Dissemination of primary tumor cells depends on migratory and invasive attributes. Here, we identify Navigator‐3 ( NAV 3 ), a gene frequently mutated or deleted in human tumors, as a regulator of epithelial migration and invasion. Following induction by growth factors, NAV 3 localizes to the plus ends of microtubules and enhances their polarized growth. Accordingly, NAV 3 depletion trimmed microtubule growth, prolonged growth factor signaling, prevented apoptosis and enhanced random cell migration. Mathematical modeling suggested that NAV 3‐depleted cells acquire an advantage in terms of the way they explore their environment. In animal models, silencing NAV 3 increased metastasis, whereas ectopic expression of the wild‐type form, unlike expression of two, relatively unstable oncogenic mutants from human tumors, inhibited metastasis.

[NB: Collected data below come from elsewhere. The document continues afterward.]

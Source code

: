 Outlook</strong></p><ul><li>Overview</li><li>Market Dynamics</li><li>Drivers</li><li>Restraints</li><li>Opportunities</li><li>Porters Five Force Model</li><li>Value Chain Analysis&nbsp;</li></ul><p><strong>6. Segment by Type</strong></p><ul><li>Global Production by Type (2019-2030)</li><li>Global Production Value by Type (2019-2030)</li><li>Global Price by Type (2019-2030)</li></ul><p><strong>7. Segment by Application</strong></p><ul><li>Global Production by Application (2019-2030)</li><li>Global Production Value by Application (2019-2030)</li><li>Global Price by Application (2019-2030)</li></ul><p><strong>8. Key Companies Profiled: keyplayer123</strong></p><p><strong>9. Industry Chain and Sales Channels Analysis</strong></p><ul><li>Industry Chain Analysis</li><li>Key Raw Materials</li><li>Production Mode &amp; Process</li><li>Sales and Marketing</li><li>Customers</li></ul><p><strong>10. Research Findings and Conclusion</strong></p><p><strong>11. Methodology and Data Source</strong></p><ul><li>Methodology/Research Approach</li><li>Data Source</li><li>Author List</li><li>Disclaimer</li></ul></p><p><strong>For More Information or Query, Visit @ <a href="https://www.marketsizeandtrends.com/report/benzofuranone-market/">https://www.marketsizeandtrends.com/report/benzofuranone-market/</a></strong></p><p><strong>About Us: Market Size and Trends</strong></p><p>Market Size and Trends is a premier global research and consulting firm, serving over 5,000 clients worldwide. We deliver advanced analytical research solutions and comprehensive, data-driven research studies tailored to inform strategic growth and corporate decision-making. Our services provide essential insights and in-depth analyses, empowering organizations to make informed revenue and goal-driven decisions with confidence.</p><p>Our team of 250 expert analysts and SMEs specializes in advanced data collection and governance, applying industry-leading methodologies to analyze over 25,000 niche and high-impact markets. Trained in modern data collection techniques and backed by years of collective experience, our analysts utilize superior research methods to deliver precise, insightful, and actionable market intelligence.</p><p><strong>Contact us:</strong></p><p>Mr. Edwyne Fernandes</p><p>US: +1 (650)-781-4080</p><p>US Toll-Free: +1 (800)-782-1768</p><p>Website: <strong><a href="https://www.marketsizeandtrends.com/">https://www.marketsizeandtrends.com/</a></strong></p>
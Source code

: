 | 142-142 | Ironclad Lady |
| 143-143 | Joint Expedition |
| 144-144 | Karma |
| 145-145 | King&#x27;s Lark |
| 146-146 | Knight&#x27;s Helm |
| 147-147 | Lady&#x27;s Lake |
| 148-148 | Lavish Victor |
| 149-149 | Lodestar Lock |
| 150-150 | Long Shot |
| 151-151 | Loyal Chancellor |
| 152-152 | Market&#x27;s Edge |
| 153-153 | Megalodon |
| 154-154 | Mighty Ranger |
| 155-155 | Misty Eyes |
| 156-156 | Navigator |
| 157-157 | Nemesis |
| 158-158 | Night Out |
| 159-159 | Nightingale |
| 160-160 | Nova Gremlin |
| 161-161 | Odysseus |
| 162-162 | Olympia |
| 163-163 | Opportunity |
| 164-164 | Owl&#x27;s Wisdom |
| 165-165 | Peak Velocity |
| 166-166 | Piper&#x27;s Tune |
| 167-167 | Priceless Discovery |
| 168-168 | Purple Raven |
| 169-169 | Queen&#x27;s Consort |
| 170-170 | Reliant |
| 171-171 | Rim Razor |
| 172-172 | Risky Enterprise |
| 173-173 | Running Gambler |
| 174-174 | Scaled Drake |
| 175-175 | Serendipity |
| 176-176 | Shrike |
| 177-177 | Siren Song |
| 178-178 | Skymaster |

Congruently, analyses of > 2,500 breast and lung cancer patients associated low NAV 3 with shorter survival. We propose that NAV 3 inhibits breast cancer progression by regulating microtubule dynamics, biasing directionally persistent rather than random migration, and inhibiting locomotion of initiated cells. image A new potential suppressor of metastasis, Navigator‐3, acts by modulating migration patterns and conferring a lower probability to locate tissue escape routes. Navigator‐3 ( NAV 3), a nerve‐navigating gene of worms and a gene frequently mutated or deleted in human tumors, was identified herein as a potential suppressor of metastasis, which associates with good prognosis of breast cancer patients. The NAV 3 protein localizes to the growing end of microtubules, enhances their growth and augments the ability of cells to adhere to a migration course, while also slowing down migration rates. Animal studies indicate that these cellular actions of NAV 3 overall reduce the capacity of tumor cells to form metastases, and mathematical modeling attributes this to lower probability to locate rare or transient targets, such as escape routes within tissues. NAV 3 cancer mutations affect different protein domains; analysis of two point mutants uncovered a destabilization effect, suggesting loss of function in cancer.